Tidak diperbolehkan mengambil harta dari para terdakwa atau orang yang bersumpah
(dihadapan qadli) atau yang sedang melangsungkan akad nikah.
Hukum Menerima ceperan
³
Al Bajuri 2/332
فيحرم ذلك لخبر هدايا العمال غلول رواه البيهقى
بهذا اللفظ وفى رواية سحت اي حرم ولأنها تدعو الى الميل الى صاحبها وحيث حرمت لم
يملكها ويردها على مالكها اهـ (الباجوري. 2/332)
Oleh karena itu haram menerima hadiah bagi pejabat.
Karena ada sebuah hadits “Hadiah (yang diberikan) kepada pejabat itu termasuk
khianat”. HR. Al Baihaqi. Karena hal itu mengajak condong kepada pemberi
hadiah. Pada saat menerima hadiah itu haram maka wajib mengebalikan kepada
pemiliknya.
9. Penggunaan fasilitas umum
Perkembangan perekonomian dewasa ini semakin pesat, sehingga segala sesuatu
yang ada akan dapat menghasilkan uang asal dengan kreatif.
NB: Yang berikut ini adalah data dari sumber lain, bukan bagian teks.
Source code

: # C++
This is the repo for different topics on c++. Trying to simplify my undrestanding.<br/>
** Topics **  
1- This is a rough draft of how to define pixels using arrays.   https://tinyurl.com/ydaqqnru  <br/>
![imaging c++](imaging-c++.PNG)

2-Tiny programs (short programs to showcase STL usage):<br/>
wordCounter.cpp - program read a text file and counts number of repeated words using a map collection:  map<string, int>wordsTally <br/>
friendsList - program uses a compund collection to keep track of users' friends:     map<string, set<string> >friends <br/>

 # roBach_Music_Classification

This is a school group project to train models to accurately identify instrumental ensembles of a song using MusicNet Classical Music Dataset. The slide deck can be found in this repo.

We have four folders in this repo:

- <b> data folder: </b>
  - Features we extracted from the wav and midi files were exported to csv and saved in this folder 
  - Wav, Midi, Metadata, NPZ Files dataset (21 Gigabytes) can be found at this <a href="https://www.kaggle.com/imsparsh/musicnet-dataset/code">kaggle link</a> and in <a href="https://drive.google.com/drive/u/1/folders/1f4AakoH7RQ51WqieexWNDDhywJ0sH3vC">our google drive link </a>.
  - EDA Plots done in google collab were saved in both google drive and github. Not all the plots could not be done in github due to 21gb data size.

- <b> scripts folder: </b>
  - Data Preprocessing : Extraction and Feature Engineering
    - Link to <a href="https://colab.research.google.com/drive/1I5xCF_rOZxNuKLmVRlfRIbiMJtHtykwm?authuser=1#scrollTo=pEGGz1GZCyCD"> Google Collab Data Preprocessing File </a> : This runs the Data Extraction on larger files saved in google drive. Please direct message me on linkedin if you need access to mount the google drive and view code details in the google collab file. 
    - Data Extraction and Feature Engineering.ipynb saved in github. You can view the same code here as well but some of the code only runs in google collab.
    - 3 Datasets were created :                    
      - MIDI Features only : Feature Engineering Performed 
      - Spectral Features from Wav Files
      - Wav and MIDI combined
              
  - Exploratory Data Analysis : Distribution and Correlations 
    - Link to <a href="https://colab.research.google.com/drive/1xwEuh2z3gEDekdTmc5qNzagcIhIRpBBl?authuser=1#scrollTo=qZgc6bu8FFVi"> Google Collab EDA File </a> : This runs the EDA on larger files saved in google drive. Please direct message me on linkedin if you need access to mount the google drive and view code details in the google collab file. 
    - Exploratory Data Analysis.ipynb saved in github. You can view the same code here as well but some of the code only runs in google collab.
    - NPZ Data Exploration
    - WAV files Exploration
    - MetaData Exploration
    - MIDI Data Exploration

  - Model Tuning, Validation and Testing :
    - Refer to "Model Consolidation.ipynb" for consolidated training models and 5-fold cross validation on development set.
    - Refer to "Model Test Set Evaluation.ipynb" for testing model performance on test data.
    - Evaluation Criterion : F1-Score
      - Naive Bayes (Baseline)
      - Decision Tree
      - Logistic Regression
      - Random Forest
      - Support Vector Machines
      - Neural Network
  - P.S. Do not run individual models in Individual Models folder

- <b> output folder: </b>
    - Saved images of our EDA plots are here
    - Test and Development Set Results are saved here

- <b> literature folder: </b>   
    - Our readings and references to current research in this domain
Diantaranya upaya pemanfatan lahan-lahan umum atau
tempat-tempat kosong untuk usah sebagaimana yang kita jumpai dengan istilah
penguasaan atau pembelian hak. Dalam berbagai bentuk transaksi seperti:
-
Pembelian tempat fasilitas umum, dimana pembeli tidak bersetatus memiliki
atas tempat tersebut, namun berhak menguasai, seperti dipasar-pasar, lahan
parkir, lokasi trotoar dan lain-lain.
² Pertanyaan
a. Termasuk dalam transaksi
apakah menurut pandangan syariat Islam pembelian tersebut, dan bagaimana
hukumnya?
² Jawab
Dalam permasalahan ini harus dibedakan antara pemanfaatan fasilitas umum
dan pemanfaatan lahan-lahan strategis milik negara. Kaitannya dengan ini
musyawirin hanya menyoal pemanfaatan fasilitas umum (dengan sewa atau
penguasaan).
Sementara itu dalam Pemanfaatan fasilitas umum, selama tidak mengganggu
hak-hak lain yang lebih umum (seperti hak pengguna jalan) maka boleh bila
mendapat izin dari pemerintah selebihnya seperti menjual-belikan maka tidak
boleh.
Aturan Pemerintah Tentang Penggunaan Fasilitas
Umum
²
Al Hawi lil fatawi I/129 – 130
وقال الما وردى فىالاحكام وَأَمَّا الْقِسْمُ الثَّالِثُ وَهُوَ مَا
اخْتَصَّ بِأَفْنِيَةِ الشَّوَارِعِ وَالطُّرُقِ فَهُوَ مَوْقُوفٌ عَلَى نَظَرِ
السُّلْطَانِ .وَفِي نَظَرِهِ وَجْهَانِ :
السلطانية أَحَدُهُمَا أَنَّ نَظَرَهُ فِيهِ مَقْصُورٌ عَلَى
كَفِّهِمْ عَنْ التَّعَدِّي وَمَنْعِهِمْ مِنْ الْإِضْرَارِ وَالْإِصْلَاحِ
بَيْنَهُمْ عِنْدَ التَّشَاجُرِ ، وَلَيْسَ لَهُ أَنْ يُقِيمَ جَالِسًا وَلَا أَنْ
يُقَدِّمَ مُؤَخَّرًا ، وَيَكُونُ السَّابِقُ إلَى الْمَكَانِ أَحَقَّ بِهِ مِنْ
الْمَسْبُوقِ .وَالْوَجْهُ الثَّانِي أَنَّ نَظَرَهُ فِيهِ نَظَرُ مُجْتَهِدٍ
فِيمَا يَرَاهُ صَلَاحًا فِي إجْلَاسِ مَنْ يُجْلِسُهُ وَمَنْعِ مَنْ يَمْنَعُهُ
وَتَقْدِيمِ مَنْ يُقَدِّمُهُ كَمَا يَجْتَهِدُ فِي أَمْوَالِ بَيْتِ الْمَالِ
وَإِقْطَاعِ الْمَوَاتِ وَلَا يَجْعَلُ السَّابِقَ أَحَقَّ وَلَيْسَ لَهُ عَلَى
الْوَجْهَيْنِ أَنْ يَأْخُذَ مِنْهُمْ عَلَى الْجُلُوسِ أَجْرًا .( ألحاوى
للفتاوى الجزء الأ ول ص : 129- 130 )
Diterangkan
lebih lanjut oleh Imam Mawardi dalam kitab Ahkamussulthoniyyah "Bagian
yang ketiga dari Irfaq (pemberian pemerintah kepada rakyat sipil) adalah pemberian
sarana dipinggiran ruas jalan raya dan
jalan kampung. Otoritas ini diserahkan sepenuhnya kepada pemerintah. Tentang
sebatas mana otoritas pemerintah ada dua pendapat, pertama, sebatas
mengatur agar masyarakat tidak berlebihan dan menimbulkan hal-hal yang
berbahaya serta mendamaikan ketika terjadi perselisihan diantara mereka.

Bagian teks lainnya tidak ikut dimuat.